» **What is needed**
In your copy, each record should read exactly as it does below, and no pictures should be present.
#### Supplied records ####
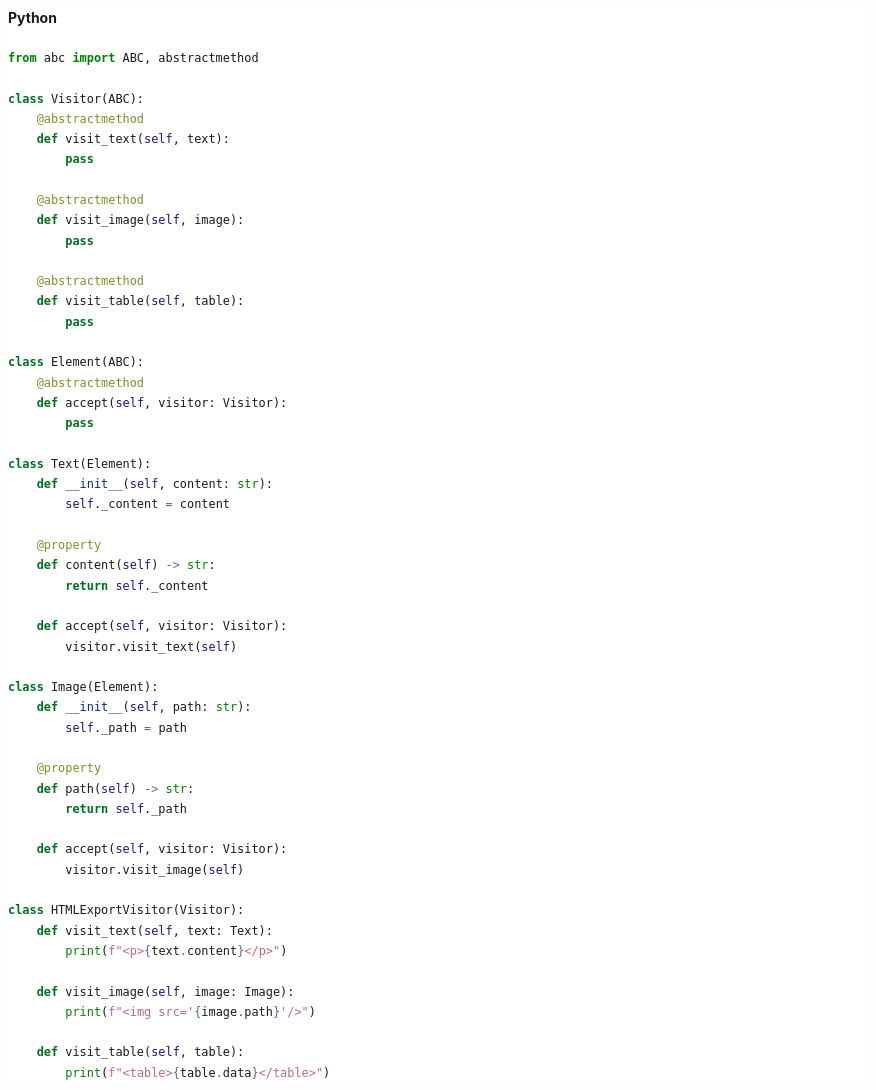 #### Python  
```python  
from abc import ABC, abstractmethod

class Visitor(ABC):
    @abstractmethod
    def visit_text(self, text):
        pass
    
    @abstractmethod
    def visit_image(self, image):
        pass
    
    @abstractmethod
    def visit_table(self, table):
        pass

class Element(ABC):
    @abstractmethod
    def accept(self, visitor: Visitor):
        pass

class Text(Element):
    def __init__(self, content: str):
        self._content = content
    
    @property
    def content(self) -> str:
        return self._content
    
    def accept(self, visitor: Visitor):
        visitor.visit_text(self)

class Image(Element):
    def __init__(self, path: str):
        self._path = path
    
    @property
    def path(self) -> str:
        return self._path
    
    def accept(self, visitor: Visitor):
        visitor.visit_image(self)

class HTMLExportVisitor(Visitor):
    def visit_text(self, text: Text):
        print(f"<p>{text.content}</p>")
    
    def visit_image(self, image: Image):
        print(f"<img src='{image.path}'/>")
    
    def visit_table(self, table):
        print(f"<table>{table.data}</table>")
```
####
» **Result**
 #### Python  
```python  
from abc import ABC, abstractmethod

class Visitor(ABC):
    @abstractmethod
    def visit_text(self, text):
        pass
    
    @abstractmethod
    def visit_image(self, image):
        pass
    
    @abstractmethod
    def visit_table(self, table):
        pass

class Element(ABC):
    @abstractmethod
    def accept(self, visitor: Visitor):
        pass

class Text(Element):
    def __init__(self, content: str):
        self._content = content
    
    @property
    def content(self) -> str:
        return self._content
    
    def accept(self, visitor: Visitor):
        visitor.visit_text(self)

class Image(Element):
    def __init__(self, path: str):
        self._path = path
    
    @property
    def path(self) -> str:
        return self._path
    
    def accept(self, visitor: Visitor):
        visitor.visit_image(self)

class HTMLExportVisitor(Visitor):
    def visit_text(self, text: Text):
        print(f"<p>{text.content}</p>")
    
    def visit_image(self, image: Image):
        print(f"<img src='{image.path}'/>")
    
    def visit_table(self, table):
        print(f"<table>{table.data}</table>")
```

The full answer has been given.